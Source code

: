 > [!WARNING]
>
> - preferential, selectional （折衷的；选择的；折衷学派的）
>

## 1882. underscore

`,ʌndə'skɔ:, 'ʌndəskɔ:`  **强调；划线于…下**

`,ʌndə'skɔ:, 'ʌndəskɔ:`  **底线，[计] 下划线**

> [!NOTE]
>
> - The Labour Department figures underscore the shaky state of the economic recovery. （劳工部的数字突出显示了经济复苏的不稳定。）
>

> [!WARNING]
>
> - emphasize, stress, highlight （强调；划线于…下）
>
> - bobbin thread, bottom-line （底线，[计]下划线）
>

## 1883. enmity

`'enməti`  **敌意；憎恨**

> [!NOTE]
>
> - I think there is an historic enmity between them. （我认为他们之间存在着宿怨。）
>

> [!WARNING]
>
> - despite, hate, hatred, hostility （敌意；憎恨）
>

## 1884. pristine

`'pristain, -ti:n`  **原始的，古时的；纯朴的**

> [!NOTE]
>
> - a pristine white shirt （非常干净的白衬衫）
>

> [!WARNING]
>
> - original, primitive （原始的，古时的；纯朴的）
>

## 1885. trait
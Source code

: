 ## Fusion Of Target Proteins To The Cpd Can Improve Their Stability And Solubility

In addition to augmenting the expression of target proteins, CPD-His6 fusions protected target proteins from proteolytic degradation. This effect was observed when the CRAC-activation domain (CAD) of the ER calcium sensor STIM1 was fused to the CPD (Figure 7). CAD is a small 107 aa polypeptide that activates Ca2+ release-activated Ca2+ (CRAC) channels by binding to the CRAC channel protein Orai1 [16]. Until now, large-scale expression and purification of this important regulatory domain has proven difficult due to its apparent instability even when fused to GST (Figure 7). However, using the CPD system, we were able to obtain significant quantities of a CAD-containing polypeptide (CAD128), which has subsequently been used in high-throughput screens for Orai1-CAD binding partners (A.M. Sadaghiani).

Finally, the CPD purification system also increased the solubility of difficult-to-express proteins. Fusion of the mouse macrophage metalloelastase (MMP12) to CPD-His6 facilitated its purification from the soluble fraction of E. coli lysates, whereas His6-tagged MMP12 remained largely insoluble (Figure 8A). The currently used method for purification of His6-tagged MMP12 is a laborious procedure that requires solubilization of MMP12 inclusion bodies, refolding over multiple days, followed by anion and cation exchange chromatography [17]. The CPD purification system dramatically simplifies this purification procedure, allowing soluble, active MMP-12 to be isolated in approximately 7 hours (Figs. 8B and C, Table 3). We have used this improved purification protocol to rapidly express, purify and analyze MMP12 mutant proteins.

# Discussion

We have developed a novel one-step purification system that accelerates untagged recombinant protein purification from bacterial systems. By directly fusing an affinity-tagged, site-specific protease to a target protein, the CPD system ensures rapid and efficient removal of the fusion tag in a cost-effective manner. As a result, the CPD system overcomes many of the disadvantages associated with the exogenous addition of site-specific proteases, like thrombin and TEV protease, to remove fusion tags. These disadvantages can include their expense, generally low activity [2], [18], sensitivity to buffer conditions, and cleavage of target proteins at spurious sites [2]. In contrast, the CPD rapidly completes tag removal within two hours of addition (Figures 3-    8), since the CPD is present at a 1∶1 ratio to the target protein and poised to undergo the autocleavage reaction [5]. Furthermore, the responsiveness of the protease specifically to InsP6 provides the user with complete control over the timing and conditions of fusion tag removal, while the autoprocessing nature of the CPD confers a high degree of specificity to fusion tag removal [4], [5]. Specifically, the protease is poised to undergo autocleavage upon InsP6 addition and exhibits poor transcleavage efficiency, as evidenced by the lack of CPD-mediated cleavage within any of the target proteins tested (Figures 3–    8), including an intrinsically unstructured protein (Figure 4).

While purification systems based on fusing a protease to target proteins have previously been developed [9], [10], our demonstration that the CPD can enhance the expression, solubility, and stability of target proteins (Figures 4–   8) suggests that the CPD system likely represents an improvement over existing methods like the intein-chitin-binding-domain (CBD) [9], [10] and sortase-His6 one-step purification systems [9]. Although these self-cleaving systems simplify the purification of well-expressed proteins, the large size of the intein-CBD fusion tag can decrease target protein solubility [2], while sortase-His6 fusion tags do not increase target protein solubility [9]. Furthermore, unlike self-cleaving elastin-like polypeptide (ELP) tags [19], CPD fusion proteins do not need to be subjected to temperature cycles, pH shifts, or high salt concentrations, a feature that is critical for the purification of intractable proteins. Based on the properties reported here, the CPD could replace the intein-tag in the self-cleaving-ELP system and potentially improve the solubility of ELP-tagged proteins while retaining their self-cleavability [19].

=====

## EXERCISE PROMPT:
Report every line of the material above in which "domain" appears.

## COMPLETED TASK:
In addition to augmenting the expression of target proteins, CPD-His6 fusions protected target proteins from proteolytic degradation. This effect was observed when the CRAC-activation domain (CAD) of the ER calcium sensor STIM1 was fused to the CPD (Figure 7). CAD is a small 107 aa polypeptide that activates Ca2+ release-activated Ca2+ (CRAC) channels by binding to the CRAC channel protein Orai1 [16]. Until now, large-scale expression and purification of this important regulatory domain has proven difficult due to its apparent instability even when fused to GST (Figure 7). However, using the CPD system, we were able to obtain significant quantities of a CAD-containing polypeptide (CAD128), which has subsequently been used in high-throughput screens for Orai1-CAD binding partners (A.M. Sadaghiani).
While purification systems based on fusing a protease to target proteins have previously been developed [9], [10], our demonstration that the CPD can enhance the expression, solubility, and stability of target proteins (Figures 4–   8) suggests that the CPD system likely represents an improvement over existing methods like the intein-chitin-binding-domain (CBD) [9], [10] and sortase-His6 one-step purification systems [9]. Although these self-cleaving systems simplify the purification of well-expressed proteins, the large size of the intein-CBD fusion tag can decrease target protein solubility [2], while sortase-His6 fusion tags do not increase target protein solubility [9]. Furthermore, unlike self-cleaving elastin-like polypeptide (ELP) tags [19], CPD fusion proteins do not need to be subjected to temperature cycles, pH shifts, or high salt concentrations, a feature that is critical for the purification of intractable proteins. Based on the properties reported here, the CPD could replace the intein-tag in the self-cleaving-ELP system and potentially improve the solubility of ELP-tagged proteins while retaining their self-cleavability [19].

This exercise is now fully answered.